Saved entries:
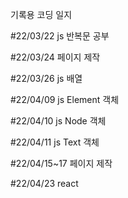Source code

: 기록용 코딩 일지

#22/03/22
js 반복문 공부

#22/03/24
페이지 제작

#22/03/26
js 배열

#22/04/09
js Element 객체

#22/04/10
js Node 객체

#22/04/11
js Text 객체

#22/04/15~17
페이지 제작

#22/04/23
react 
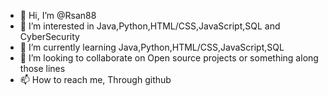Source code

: - 👋 Hi, I’m @Rsan88
- 👀 I’m interested in Java,Python,HTML/CSS,JavaScript,SQL and CyberSecurity
- 🌱 I’m currently learning Java,Python,HTML/CSS,JavaScript,SQL
- 💞️ I’m looking to collaborate on Open source projects or something along those lines 
- 📫 How to reach me, Through github

<!---
Rsan88/Rsan88 is a ✨ special ✨ repository because its `README.md` (this file) appears on your GitHub profile.
You can click the Preview link to take a look at your changes.
--->
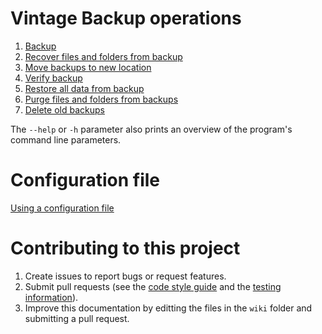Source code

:# Vintage Backup operations

1. [Backup](backup.md)
2. [Recover files and folders from backup](recover.md)
3. [Move backups to new location](move_backups.md)
4. [Verify backup](verification.md)
5. [Restore all data from backup](restore.md)
6. [Purge files and folders from backups](purge.md)
7. [Delete old backups](delete.md)

The `--help` or `-h` parameter also prints an overview of the program's command line parameters.

# Configuration file

[Using a configuration file](configuration_file.md)

# Contributing to this project

1. Create issues to report bugs or request features.
2. Submit pull requests (see the [code style guide](code_style.md) and the [testing information](testing.md)).
3. Improve this documentation by editting the files in the `wiki` folder and submitting a pull request.
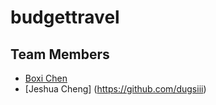 # budgettravel
## Team Members

* [Boxi Chen](https://github.com/K3rpa)
* [Jeshua Cheng] (https://github.com/dugsiii)

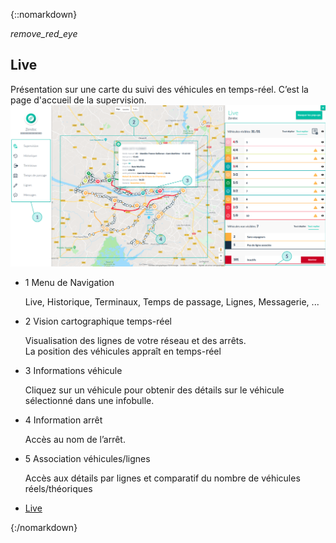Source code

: ﻿{::nomarkdown}
<article id="live" class="article">
<div class="row">
	<div class="section col s12 m12 l10 bodybox">
		<a class="btn-floating btn-large waves-effect waves-light printButton" onclick="setArticleView()"><i class="material-icons">remove_red_eye</i></a>
		<h1>Live</h1>
		<div id="supervision-live-cat1" class="section scrollspy">
			Présentation sur une carte du suivi des véhicules en temps-réel. C’est la page d'accueil de la supervision.
			<div class="row valign-wrapper">
				<div class="col s12 m12 l12">
					<div class="material-placeholder"><img src="/images/fr/supervision_live.png" alt="" class="greyBorder responsive-img materialboxed" data-caption="Interface Live de la supervision"></div>
				</div>
			</div>
			<ul class="collection">
				<li class="collection-item avatar"><span class="number-icon circle cyan lighten-5">1</span> <span class="title">Menu de Navigation</span>
					<p>Live, Historique, Terminaux, Temps de passage, Lignes, Messagerie, ...</p></li>
				<li class="collection-item avatar"><span class="number-icon circle cyan lighten-5">2</span> <span class="title">Vision cartographique temps-réel</span>
					<p>Visualisation des lignes de votre réseau et des arrêts. <br>La position des véhicules appraît en temps-réel</p></li>
				<li class="collection-item avatar"><span class="number-icon circle cyan lighten-5">3</span> <span class="title">Informations véhicule</span>
					<p>Cliquez sur un véhicule pour obtenir des détails sur le véhicule sélectionné dans une infobulle.</p></li>
				<li class="collection-item avatar"><span class="number-icon circle cyan lighten-5">4</span> <span class="title">Information arrêt</span>
					<p>Accès au nom de l’arrêt.</p></li>
				<li class="collection-item avatar"><span class="number-icon circle cyan lighten-5">5</span> <span class="title">Association véhicules/lignes</span>
					<p>Accès aux détails par lignes et comparatif du nombre de véhicules réels/théoriques</p></li>
			</ul>
		</div>
	</div>
	<div class="col hide-on-small-only m3 l2 articleNav">
		<ul class="section table-of-contents">
			<li><a href="#supervision-live-cat1">Live</a></li>
		</ul>
	</div>
</div>
</article>
{:/nomarkdown}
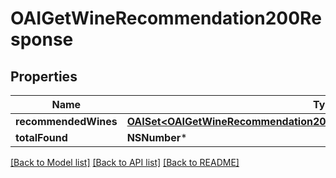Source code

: # OAIGetWineRecommendation200Response

## Properties
Name | Type | Description | Notes
------------ | ------------- | ------------- | -------------
**recommendedWines** | [**OAISet&lt;OAIGetWineRecommendation200ResponseRecommendedWinesInner&gt;***](OAIGetWineRecommendation200ResponseRecommendedWinesInner.md) |  | 
**totalFound** | **NSNumber*** |  | 

[[Back to Model list]](../README.md#documentation-for-models) [[Back to API list]](../README.md#documentation-for-api-endpoints) [[Back to README]](../README.md)


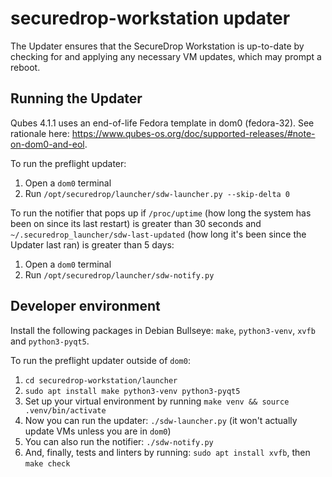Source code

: # securedrop-workstation updater

The Updater ensures that the SecureDrop Workstation is up-to-date by checking for and applying any necessary VM updates, which may prompt a reboot.

## Running the Updater

Qubes 4.1.1 uses an end-of-life Fedora template in dom0 (fedora-32). See rationale here: https://www.qubes-os.org/doc/supported-releases/#note-on-dom0-and-eol.

To run the preflight updater:
1. Open a `dom0` terminal
2. Run `/opt/securedrop/launcher/sdw-launcher.py --skip-delta 0`

To run the notifier that pops up if `/proc/uptime` (how long the system has been on since its last restart) is greater than 30 seconds and `~/.securedrop_launcher/sdw-last-updated` (how long it's been since the Updater last ran) is greater than 5 days:
1. Open a `dom0` terminal
2. Run `/opt/securedrop/launcher/sdw-notify.py`

## Developer environment

Install the following packages in Debian Bullseye: `make`, `python3-venv`, `xvfb` and `python3-pyqt5`.

To run the preflight updater outside of `dom0`:

1. `cd securedrop-workstation/launcher`
2. `sudo apt install make python3-venv python3-pyqt5`
3. Set up your virtual environment by running `make venv && source .venv/bin/activate`
4. Now you can run the updater: `./sdw-launcher.py` (it won't actually update VMs unless you are in `dom0`)
5. You can also run the notifier: `./sdw-notify.py`
6. And, finally, tests and linters by running: `sudo apt install xvfb`, then `make check`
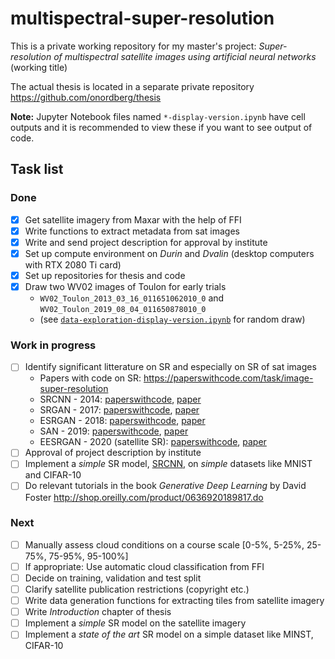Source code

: # multispectral-super-resolution
This is a private working repository for my master's project: *Super-resolution of multispectral satellite images using artificial neural networks* (working title)

The actual thesis is located in a separate private repository https://github.com/onordberg/thesis

**Note:** Jupyter Notebook files named `*-display-version.ipynb` have cell outputs and it is recommended to view these if you want to see output of code.

## Task list

### Done
- [x] Get satellite imagery from Maxar with the help of FFI
- [x] Write functions to extract metadata from sat images
- [x] Write and send project description for approval by institute
- [x] Set up compute environment on *Durin* and *Dvalin* (desktop computers with RTX 2080 Ti card)
- [x] Set up repositories for thesis and code
- [x] Draw two WV02 images of Toulon for early trials
  - `WV02_Toulon_2013_03_16_011651062010_0` and `WV02_Toulon_2019_08_04_011650878010_0`
  - (see [`data-exploration-display-version.ipynb`](https://github.com/onordberg/multispectral-super-resolution/blob/master/data-exploration-display-version.ipynb) for random draw)

### Work in progress
- [ ] Identify significant litterature on SR and especially on SR of sat images
  - Papers with code on SR: https://paperswithcode.com/task/image-super-resolution
  - SRCNN - 2014: [paperswithcode](https://paperswithcode.com/paper/image-super-resolution-using-deep), [paper](https://arxiv.org/pdf/1501.00092v3.pdf)
  - SRGAN - 2017: [paperswithcode](https://paperswithcode.com/paper/photo-realistic-single-image-super-resolution), [paper](https://arxiv.org/pdf/1609.04802v5.pdf)
  - ESRGAN - 2018: [paperswithcode](https://paperswithcode.com/paper/esrgan-enhanced-super-resolution-generative), [paper](https://arxiv.org/pdf/1809.00219v2.pdf)
  - SAN - 2019: [paperswithcode](https://paperswithcode.com/paper/second-order-attention-network-for-single), [paper](http://openaccess.thecvf.com/content_CVPR_2019/papers/Dai_Second-Order_Attention_Network_for_Single_Image_Super-Resolution_CVPR_2019_paper.pdf)
  - EESRGAN - 2020 (satellite SR): [paperswithcode](https://paperswithcode.com/paper/small-object-detection-in-remote-sensing), [paper](https://arxiv.org/pdf/2003.09085v4.pdf)
- [ ] Approval of project description by institute
- [ ] Implement a *simple* SR model, [SRCNN](https://arxiv.org/pdf/1501.00092v3.pdf), on *simple* datasets like MNIST and CIFAR-10
- [ ] Do relevant tutorials in the book *Generative Deep Learning* by David Foster http://shop.oreilly.com/product/0636920189817.do

### Next
- [ ] Manually assess cloud conditions on a course scale [0-5%, 5-25%, 25-75%, 75-95%, 95-100%]
- [ ] If appropriate: Use automatic cloud classification from FFI
- [ ] Decide on training, validation and test split
- [ ] Clarify satellite publication restrictions (copyright etc.)
- [ ] Write data generation functions for extracting tiles from satellite imagery
- [ ] Write *Introduction* chapter of thesis
- [ ] Implement a *simple* SR model on the satellite imagery
- [ ] Implement a *state of the art* SR model on a simple dataset like MINST, CIFAR-10
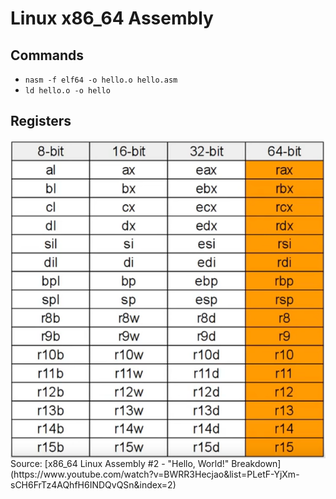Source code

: # Linux x86_64 Assembly

## Commands

- `nasm -f elf64 -o hello.o hello.asm`
- `ld hello.o -o hello`

## Registers

<img align="left" src="registers.png">
Source: [x86_64 Linux Assembly #2 - "Hello, World!" Breakdown](https://www.youtube.com/watch?v=BWRR3Hecjao&list=PLetF-YjXm-sCH6FrTz4AQhfH6INDQvQSn&index=2)
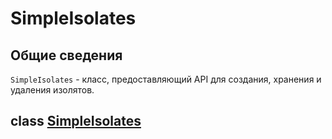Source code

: # SimpleIsolates

## Общие сведения
`SimpleIsolates` - класс, предоставляющий API для создания, хранения и удаления изолятов.

## class [SimpleIsolates](/simple_isolates.md)
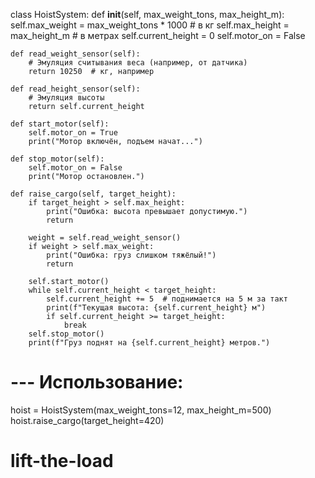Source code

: class HoistSystem:
    def __init__(self, max_weight_tons, max_height_m):
        self.max_weight = max_weight_tons * 1000  # в кг
        self.max_height = max_height_m  # в метрах
        self.current_height = 0
        self.motor_on = False

    def read_weight_sensor(self):
        # Эмуляция считывания веса (например, от датчика)
        return 10250  # кг, например

    def read_height_sensor(self):
        # Эмуляция высоты
        return self.current_height

    def start_motor(self):
        self.motor_on = True
        print("Мотор включён, подъем начат...")

    def stop_motor(self):
        self.motor_on = False
        print("Мотор остановлен.")

    def raise_cargo(self, target_height):
        if target_height > self.max_height:
            print("Ошибка: высота превышает допустимую.")
            return

        weight = self.read_weight_sensor()
        if weight > self.max_weight:
            print("Ошибка: груз слишком тяжёлый!")
            return

        self.start_motor()
        while self.current_height < target_height:
            self.current_height += 5  # поднимается на 5 м за такт
            print(f"Текущая высота: {self.current_height} м")
            if self.current_height >= target_height:
                break
        self.stop_motor()
        print(f"Груз поднят на {self.current_height} метров.")

# --- Использование:
hoist = HoistSystem(max_weight_tons=12, max_height_m=500)
hoist.raise_cargo(target_height=420)
# lift-the-load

■ WORK ORDER
Read through the data above. Report each line that has the word "display".

■ ANSWER SECTION
**Note:** Jupyter Notebook files named `*-display-version.ipynb` have cell outputs and it is recommended to view these if you want to see output of code.
  - (see [`data-exploration-display-version.ipynb`](https://github.com/onordberg/multispectral-super-resolution/blob/master/data-exploration-display-version.ipynb) for random draw)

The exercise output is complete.